[SOURCE MATERIAL — start]
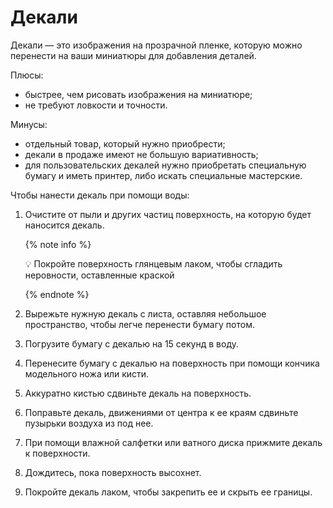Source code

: # Декали

Декали — это изображения на прозрачной пленке, которую можно перенести на ваши миниатюры для добавления деталей.

Плюсы:

- быстрее, чем рисовать изображения на миниатюре;
- не требуют ловкости и точности.

Минусы:

- отдельный товар, который нужно приобрести;
- декали в продаже имеют не большую вариативность;
- для пользовательских декалей нужно приобретать специальную бумагу и иметь принтер, либо искать специальные мастерские.

Чтобы нанести декаль при помощи воды:

1. Очистите от пыли и других частиц поверхность, на которую будет наносится декаль.
    
    {% note info %}

    💡 Покройте поверхность глянцевым лаком, чтобы сгладить неровности, оставленные краской
    
    {% endnote %}
    
2. Вырежьте нужную декаль с листа, оставляя небольшое пространство, чтобы легче перенести бумагу потом.
3. Погрузите бумагу с декалью на 15 секунд в воду.
4. Перенесите бумагу с декалью на поверхность при помощи кончика модельного ножа или кисти.
5. Аккуратно кистью сдвиньте декаль на поверхность.
6. Поправьте декаль, движениями от центра к ее краям сдвиньте пузырьки воздуха из под нее.
7. При помощи влажной салфетки или ватного диска прижмите декаль к поверхности.
8. Дождитесь, пока поверхность высохнет.
9. Покройте декаль лаком, чтобы закрепить ее и скрыть ее границы.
[SOURCE MATERIAL — finish]
YOUR INSTRUCTIONS: Your answer must be the exact lines of the records from the first one through the line containing "Чтобы нанести декаль", with no pictures in it.

EXERCISE SOLUTION:
Source code

: # Декали

Декали — это изображения на прозрачной пленке, которую можно перенести на ваши миниатюры для добавления деталей.

Плюсы:

- быстрее, чем рисовать изображения на миниатюре;
- не требуют ловкости и точности.

Минусы:

- отдельный товар, который нужно приобрести;
- декали в продаже имеют не большую вариативность;
- для пользовательских декалей нужно приобретать специальную бумагу и иметь принтер, либо искать специальные мастерские.

Чтобы нанести декаль при помощи воды:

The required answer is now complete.